The run() method of the Runnable, used to create a thread, is called from the run() method of the java.lang.Thread class. Since, you have overridden the run() method of Thread in your MyThread class and have not called super.run(), so there is no way the run() method of your runnable class will be executed. If you just want to execute the run method of the Runnable instance then you should not override the run() method in MyThread class.
I knew that what i wrote made little sense ... yeah sometimes i fail to explain clearly Okie, so when you call start on a thread instance, after the JVM does all the stuff required to create a thread, it will call the run() method of the thread instance. Now, in your implementation, MyThread, you have overridden the run() method. So, the JVM will call this run() method implemented by you instead of run() method in java.lang.Thread. Also, you have not called super.run() so the code in the parent class (java.lang.Thread)will never be called. agree? Since, run() in the parent class is not called, so, no one is really aware of the Runnable instance passed to the constructor and hence it does not get executed. However, when you directly instantiate java.lang.Thread using a Runnable, when this thread starts, the run() method in java.lang.Thread gets called and in turn it calls the run() method on the runnable instance initially passed(as you can see in the code.) Hope it is clear
Joined: Feb 28, 2007
Also, you have not called super.run() so the code in the parent class (java.lang.Thread)will never be called. agree?

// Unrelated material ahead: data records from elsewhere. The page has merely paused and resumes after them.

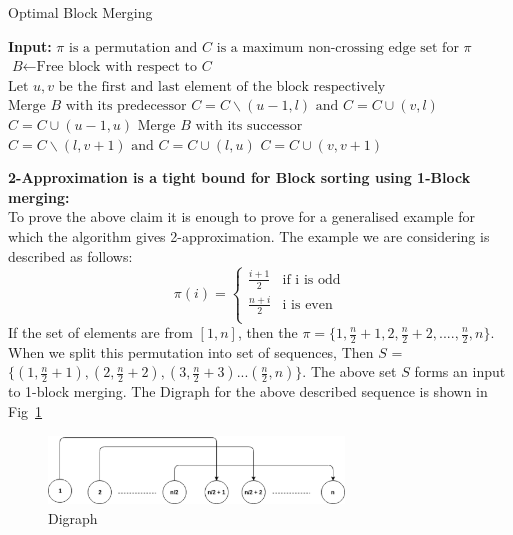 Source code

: \documentclass[BTech]{iitmdiss}
\begin{document}
\begin{algorithm}
\caption{Optimal Block Merging}\label{euclid}
\begin{algorithmic}[1]
\State \textbf{Input: } $\pi \text{ is a permutation and }\textit{C} \text{ is a maximum non-crossing edge set for } \pi$ 
\State $\textit{B} \gets \text{Free block with respect to }\textit{C}$ 
\State $\text{Let } u,v \text{ be the first and last element of the block respectively}$
\State $\text{Merge } \textit{B} \text{ with its predecessor}$
\State $C = C\backslash(u-1,l)\text{ and } C = C\cup(v,l)$
\EndIf
\State $C = C\cup(u-1,u)$
\Else
\State $\text{Merge } \textit{B} \text{ with its successor}$
\State $C = C\backslash(l,v+1)\text{ and } C = C\cup(l,u)$
\EndIf
\State $C = C\cup(v,v+1)$
\EndIf
\EndWhile
\EndProcedure
\end{algorithmic}
\end{algorithm}
\noindent
\textbf{2-Approximation is a tight bound for Block sorting using 1-Block merging:}\\
To prove the above claim it is enough to prove for a generalised example for which the algorithm gives 2-approximation. The example we are considering is described as follows:
\[ \pi(i) = \begin{cases} 
      \frac{i+1}{2} & \text{if i is odd} \\
      \frac{n+i}{2} & \text{i is even} \\
   \end{cases}
\]
If the set of elements are from $[1,n]$, then the $\pi = \{1,\frac{n}{2}+1,2,\frac{n}{2}+2,....,\frac{n}{2},n\} $. When we split this permutation into set of sequences, Then $S$ = $\{(1,\frac{n}{2}+1),(2,\frac{n}{2}+2),(3,\frac{n}{2}+3)... (\frac{n}{2},n)\}$. The above set $S$ forms an input to 1-block merging. The Digraph for the above described sequence is shown in Fig~\ref{fig:2approx}
\begin{figure}[htpb]
  \begin{center}
    \includegraphics[width=0.7\textwidth]{2approxtight.eps}
    \caption {Digraph}
  \label{fig:2approx}
  \end{center}
\end{figure}
\end{document}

You are giving more emphasis to this super.run(). Could you please give me a little example when you call super.run() and make my MyRunnable instance's run method to be called when I do this :
1- You created a class that extends Thread; Thread implements Runnable is known fact. I had overridden the run() method of the Thread class in the MyThread class. 2- When I called start() method on the MyThread instance (constructed using MyRunnable), because I didn't call super.run() (in my previous post) to tell that Thread has to call the run() method of the Runnable interface that is passed to it (simply when you pass Runnable to the Thread constructor, you are passing a Runnable implementor that overrides the Thread's run() method, so therefore the Runnable's run() method is called.)
What when I didn't call super.run(), Here I would have to disagree with Nitesh that Thread has no knowledge of the Runnable Thread has been constructed using MyRunnable, so it knows it.
When you construct a Thread object using the constructor that takes Runnable, because Runnable overrides the run() method, it's run method is called.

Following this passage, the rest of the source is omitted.